Start of Records shown

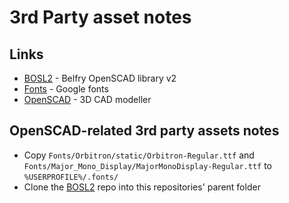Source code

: # 3rd Party asset notes

## Links

- [BOSL2] - Belfry OpenSCAD library v2
- [Fonts] - Google fonts
- [OpenSCAD] - 3D CAD modeller

## OpenSCAD-related 3rd party assets notes

- Copy `Fonts/Orbitron/static/Orbitron-Regular.ttf` and `Fonts/Major_Mono_Display/MajorMonoDisplay-Regular.ttf` to `%USERPROFILE%/.fonts/`
- Clone the [BOSL2] repo into this repositories' parent folder

[BOSL2]: <https://github.com/BelfrySCAD/BOSL2.git>
[OpenSCAD]: <https://openscad.org/downloads.html>
[Fonts]: <https://fonts.google.com/>
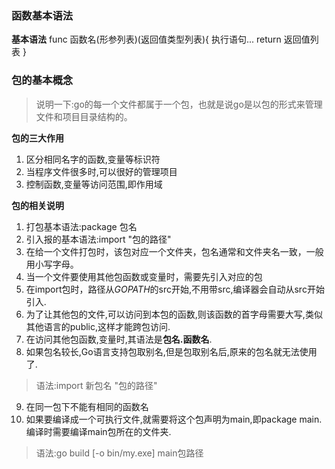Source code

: ### 函数基本语法
**基本语法**
func 函数名(形参列表)(返回值类型列表){
    执行语句...
    return 返回值列表
}

### 包的基本概念
> 说明一下:go的每一个文件都属于一个包，也就是说go是以包的形式来管理文件和项目目录结构的。

**包的三大作用**
1. 区分相同名字的函数,变量等标识符
2. 当程序文件很多时,可以很好的管理项目
3. 控制函数,变量等访问范围,即作用域

**包的相关说明**
1. 打包基本语法:package 包名
2. 引入报的基本语法:import "包的路径"
3. 在给一个文件打包时，该包对应一个文件夹，包名通常和文件夹名一致，一般用小写字母。
4. 当一个文件要使用其他包函数或变量时，需要先引入对应的包
5. 在import包时，路径从$GOPATH$的src开始,不用带src,编译器会自动从src开始引入.
6. 为了让其他包的文件,可以访问到本包的函数,则该函数的首字母需要大写,类似其他语言的public,这样才能跨包访问.
7. 在访问其他包函数,变量时,其语法是**包名.函数名**.
8. 如果包名较长,Go语言支持包取别名,但是包取别名后,原来的包名就无法使用了.
> 语法:import 新包名 "包的路径"
9. 在同一包下不能有相同的函数名
10. 如果要编译成一个可执行文件,就需要将这个包声明为main,即package main.编译时需要编译main包所在的文件夹.
>语法:go build [-o bin/my.exe] main包路径





 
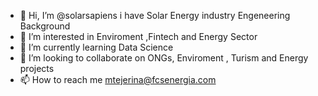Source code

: - 👋 Hi, I’m @solarsapiens i have Solar Energy industry Engeneering Background 
- 👀 I’m interested in Enviroment ,Fintech and Energy Sector
- 🌱 I’m currently learning Data Science
- 💞️ I’m looking to collaborate on ONGs, Enviroment , Turism and Energy projects
- 📫 How to reach me mtejerina@fcsenergia.com

<!---
solarsapiens/solarsapiens is a ✨ special ✨ repository because its `README.md` (this file) appears on your GitHub profile.
You can click the Preview link to take a look at your changes.
--->
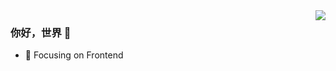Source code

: <img align="right" src="https://github-readme-stats.vercel.app/api?username=xiaoweiaaa&show_icons=true&icon_color=CE1D2D&text_color=718096&bg_color=ffffff&hide_title=true" />

### 你好，世界 👋

- :orange_book: Focusing on Frontend

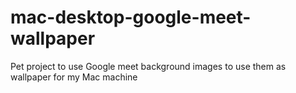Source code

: # mac-desktop-google-meet-wallpaper
Pet project to use Google meet background images to use them as wallpaper for my Mac machine
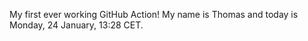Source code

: My first ever working GitHub Action!
My name is Thomas and today is Monday, 24 January, 13:28 CET. 
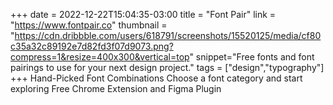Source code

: +++
date = 2022-12-22T15:04:35-03:00
title = "Font Pair"
link = "https://www.fontpair.co"
thumbnail = "https://cdn.dribbble.com/users/618791/screenshots/15520125/media/cf80c35a32c89192e7d82fd3f07d9073.png?compress=1&resize=400x300&vertical=top"
snippet="Free fonts and font pairings to use for your next design project."
tags = ["design","typography"]
+++ 
Hand-Picked Font Combinations
Choose a font category and start exploring
Free Chrome Extension and Figma Plugin

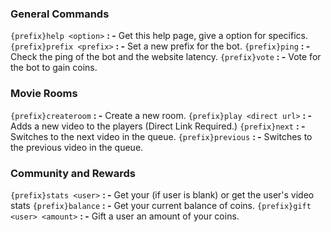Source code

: ### General Commands
`{prefix}help <option>` **: -** Get this help page, give a option for specifics.
`{prefix}prefix <prefix>` **: -** Set a new prefix for the bot.
`{prefix}ping` **: -** Check the ping of the bot and the website latency.
`{prefix}vote` **: -** Vote for the bot to gain coins.

### Movie Rooms
`{prefix}createroom` **: -** Create a new room.
`{prefix}play <direct url>` **: -** Adds a new video to the players (Direct Link Required.)
`{prefix}next` **: -** Switches to the next video in the queue.
`{prefix}previous` **: -** Switches to the previous video in the queue.

### Community and Rewards
`{prefix}stats <user>` **: -** Get your (if user is blank) or get the user's video stats
`{prefix}balance` **: -** Get your current balance of coins.
`{prefix}gift <user> <amount>` **: -** Gift a user an amount of your coins.
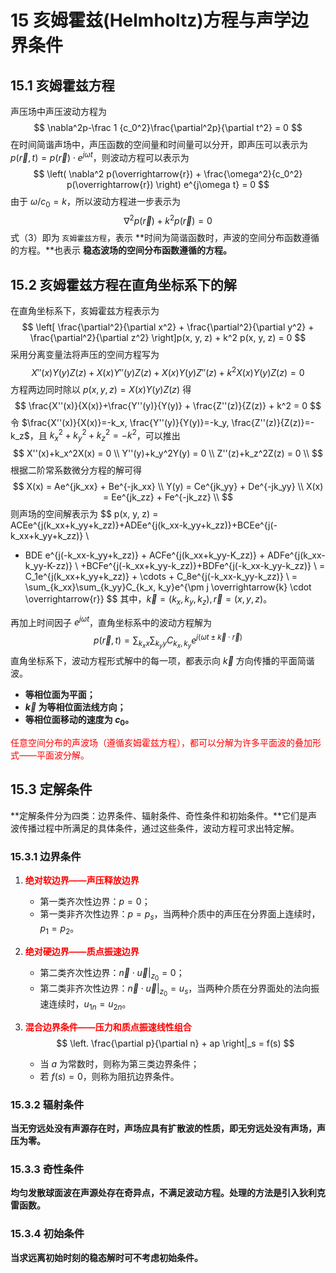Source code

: # 15 亥姆霍兹(Helmholtz)方程与声学边界条件

## 15.1 亥姆霍兹方程

声压场中声压波动方程为
$$
\nabla^2p-\frac 1 {c_0^2}\frac{\partial^2p}{\partial t^2} = 0
$$
在时间简谐声场中，声压函数的空间量和时间量可以分开，即声压可以表示为 $p(\overrightarrow{r}, t) = p(\overrightarrow{r}) \cdot e^{j\omega t}$，则波动方程可以表示为
$$
\left( \nabla^2 p(\overrightarrow{r}) + \frac{\omega^2}{c_0^2} p(\overrightarrow{r}) \right) e^{j\omega t} = 0
$$
由于 $\omega / c_0 = k$，所以波动方程进一步表示为
$$
\nabla^2p(\overrightarrow{r}) + k^2p(\overrightarrow{r}) = 0
$$
式（3）即为 `亥姆霍兹方程`，表示 **时间为简谐函数时，声波的空间分布函数遵循的方程。**也表示 **稳态波场的空间分布函数遵循的方程。**

## 15.2 亥姆霍兹方程在直角坐标系下的解

在直角坐标系下，亥姆霍兹方程表示为
$$
\left[ \frac{\partial^2}{\partial x^2} + \frac{\partial^2}{\partial y^2} + \frac{\partial^2}{\partial z^2} \right]p(x, y, z) + k^2 p(x, y, z) = 0
$$
采用分离变量法将声压的空间方程写为
$$
X''(x)Y(y)Z(z)+X(x)Y''(y)Z(z)+X(x)Y(y)Z''(z) + k^2X(x)Y(y)Z(z) = 0
$$
方程两边同时除以 $p(x,y,z) = X(x)Y(y)Z(z)$ 得
$$
\frac{X''(x)}{X(x)}+\frac{Y''(y)}{Y(y)} + \frac{Z''(z)}{Z(z)} + k^2 = 0
$$
令 $\frac{X''(x)}{X(x)}=-k_x, \frac{Y''(y)}{Y(y)}=-k_y, \frac{Z''(z)}{Z(z)}=-k_z$，且 $k_x^2 + k_y^2 + k_z^2 = -k^2$，可以推出
$$
X''(x)+k_x^2X(x) = 0 \\
Y''(y)+k_y^2Y(y) = 0 \\
Z''(z)+k_z^2Z(z) = 0 \\
$$
根据二阶常系数微分方程的解可得
$$
X(x) = Ae^{jk_xx} + Be^{-jk_xx} \\
Y(y) = Ce^{jk_yy} + De^{-jk_yy} \\
X(x) = Ee^{jk_zz} + Fe^{-jk_zz} \\
$$
则声场的空间解表示为
$$
p(x, y, z) = ACEe^{j(k_xx+k_yy+k_zz)}+ADEe^{j(k_xx-k_yy+k_zz)}+BCEe^{j(-k_xx+k_yy+k_zz)} \\
+ BDE e^{j(-k_xx-k_yy+k_zz)} + ACFe^{j(k_xx+k_yy-K_zz)} + ADFe^{j(k_xx-k_yy-K-zz)} \\
+BCFe^{j(-k_xx+k_yy-k_zz)}+BDFe^{j(-k_xx-k_yy-k_zz)} \\
 = C_1e^{j(k_xx+k_yy+k_zz)} + \cdots + C_8e^{j(-k_xx-k_yy-k_zz)} \\
 = \sum_{k_xx}\sum_{k_yy}C_{k_x, k_y}e^{\pm j \overrightarrow{k} \cdot \overrightarrow{r}}
$$
其中，$\overrightarrow{k} = (k_x, k_y, k_z), \overrightarrow{r} = (x, y, z)$。

再加上时间因子 $e^{j\omega t}$，直角坐标系中的波动方程解为
$$
p(\overrightarrow{r}, t) = \sum_{k_xx}\sum_{k_yy}C_{k_x, k_y}e^{j \left(\omega t\pm  \overrightarrow{k} \cdot \overrightarrow{r}\right)}
$$
直角坐标系下，波动方程形式解中的每一项，都表示向 $\overrightarrow{k}$ 方向传播的平面简谐波。

- **等相位面为平面；**
- **$\overrightarrow{k}$ 为等相位面法线方向；**
- **等相位面移动的速度为 $c_0$。**

<font color="red">任意空间分布的声波场（遵循亥姆霍兹方程），都可以分解为许多平面波的叠加形式——平面波分解。</font>

## 15.3 定解条件

**定解条件分为四类：边界条件、辐射条件、奇性条件和初始条件。**它们是声波传播过程中所满足的具体条件，通过这些条件，波动方程可求出特定解。

### 15.3.1 边界条件

1. <font color="red">**绝对软边界——声压释放边界**</font>

   - 第一类齐次性边界：$p = 0$；
   - 第一类非齐次性边界：$p = p_s$，当两种介质中的声压在分界面上连续时，$p_1 = p_2$。

2. <font color="red">**绝对硬边界——质点振速边界**</font>

   - 第二类齐次性边界：$\left.\overrightarrow{n} \cdot \overrightarrow{u} \right|_{z_0} = 0$；
   - 第二类非齐次性边界：$\left.\overrightarrow{n} \cdot \overrightarrow{u} \right|_{z_0} = u_s$，当两种介质在分界面处的法向振速连续时，$u_{1n} = u_{2n}$。

3. <font color="red">**混合边界条件——压力和质点振速线性组合**</font>
   $$
   \left. \frac{\partial p}{\partial n} + ap \right|_s = f(s)
   $$

   - 当 $a$ 为常数时，则称为第三类边界条件；
   - 若 $f(s) = 0$，则称为阻抗边界条件。

### 15.3.2 辐射条件

**当无穷远处没有声源存在时，声场应具有扩散波的性质，即无穷远处没有声场，声压为零。**

### 15.3.3 奇性条件

**均匀发散球面波在声源处存在奇异点，不满足波动方程。处理的方法是引入狄利克雷函数。**

### 15.3.4 初始条件

**当求远离初始时刻的稳态解时可不考虑初始条件。**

End of Records shown

▶ **Work request**
Which lines of the records above contain the word "fonts"? Report each one in full.

▶ **Output**
- [Fonts] - Google fonts
- Copy `Fonts/Orbitron/static/Orbitron-Regular.ttf` and `Fonts/Major_Mono_Display/MajorMonoDisplay-Regular.ttf` to `%USERPROFILE%/.fonts/`
[Fonts]: <https://fonts.google.com/>
snippet="Free fonts and font pairings to use for your next design project."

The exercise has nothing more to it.